Problem to solve:
Read through the data and report every line in which the word "that" occurs.

Stored data:

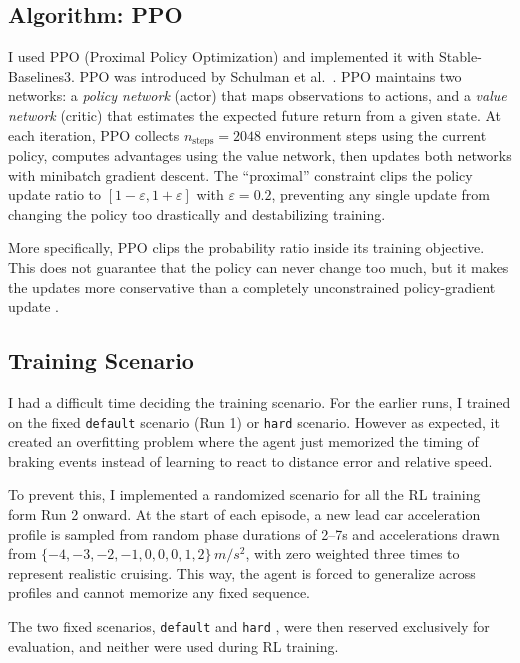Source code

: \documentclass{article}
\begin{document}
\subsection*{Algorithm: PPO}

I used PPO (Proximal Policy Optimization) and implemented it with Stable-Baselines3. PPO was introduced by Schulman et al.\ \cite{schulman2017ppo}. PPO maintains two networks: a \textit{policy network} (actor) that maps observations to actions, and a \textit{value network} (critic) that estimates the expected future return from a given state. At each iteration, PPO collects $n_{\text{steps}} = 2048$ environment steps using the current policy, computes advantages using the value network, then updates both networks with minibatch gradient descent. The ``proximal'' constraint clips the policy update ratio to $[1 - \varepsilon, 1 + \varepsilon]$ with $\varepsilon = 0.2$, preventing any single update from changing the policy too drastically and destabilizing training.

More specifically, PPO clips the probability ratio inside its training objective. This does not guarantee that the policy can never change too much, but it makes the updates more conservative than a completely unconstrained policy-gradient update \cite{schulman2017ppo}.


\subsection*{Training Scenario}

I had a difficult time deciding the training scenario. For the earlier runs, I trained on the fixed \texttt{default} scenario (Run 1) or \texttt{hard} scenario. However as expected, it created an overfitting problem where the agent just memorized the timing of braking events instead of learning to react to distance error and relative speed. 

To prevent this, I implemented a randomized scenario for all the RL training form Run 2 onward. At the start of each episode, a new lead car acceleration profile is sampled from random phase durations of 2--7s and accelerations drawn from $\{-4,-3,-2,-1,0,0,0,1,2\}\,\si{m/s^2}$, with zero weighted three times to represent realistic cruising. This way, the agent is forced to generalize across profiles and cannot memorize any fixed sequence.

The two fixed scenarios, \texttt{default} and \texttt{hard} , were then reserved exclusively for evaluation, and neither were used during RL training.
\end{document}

--

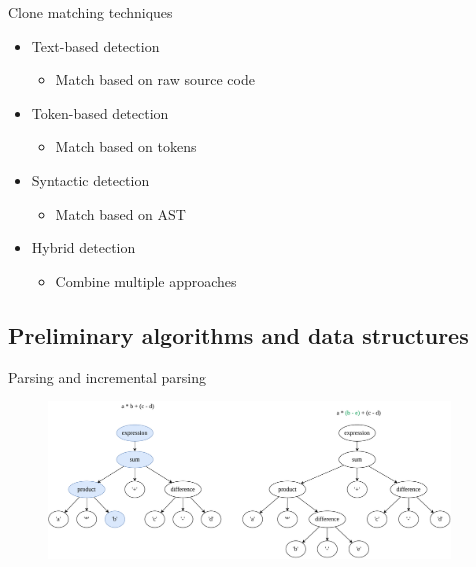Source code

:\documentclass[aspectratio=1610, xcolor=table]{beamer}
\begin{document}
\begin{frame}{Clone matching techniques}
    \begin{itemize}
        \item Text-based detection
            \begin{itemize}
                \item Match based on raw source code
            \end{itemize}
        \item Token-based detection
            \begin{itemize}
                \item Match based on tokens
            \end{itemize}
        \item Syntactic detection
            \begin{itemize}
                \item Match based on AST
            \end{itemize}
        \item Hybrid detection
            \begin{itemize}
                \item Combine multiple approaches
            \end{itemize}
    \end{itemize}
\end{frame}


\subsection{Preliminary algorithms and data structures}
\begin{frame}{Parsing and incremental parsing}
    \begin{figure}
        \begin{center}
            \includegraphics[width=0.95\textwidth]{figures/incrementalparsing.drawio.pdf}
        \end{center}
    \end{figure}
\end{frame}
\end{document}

Solution below:
I used PPO (Proximal Policy Optimization) and implemented it with Stable-Baselines3. PPO was introduced by Schulman et al.\ \cite{schulman2017ppo}. PPO maintains two networks: a \textit{policy network} (actor) that maps observations to actions, and a \textit{value network} (critic) that estimates the expected future return from a given state. At each iteration, PPO collects $n_{\text{steps}} = 2048$ environment steps using the current policy, computes advantages using the value network, then updates both networks with minibatch gradient descent. The ``proximal'' constraint clips the policy update ratio to $[1 - \varepsilon, 1 + \varepsilon]$ with $\varepsilon = 0.2$, preventing any single update from changing the policy too drastically and destabilizing training.
More specifically, PPO clips the probability ratio inside its training objective. This does not guarantee that the policy can never change too much, but it makes the updates more conservative than a completely unconstrained policy-gradient update \cite{schulman2017ppo}.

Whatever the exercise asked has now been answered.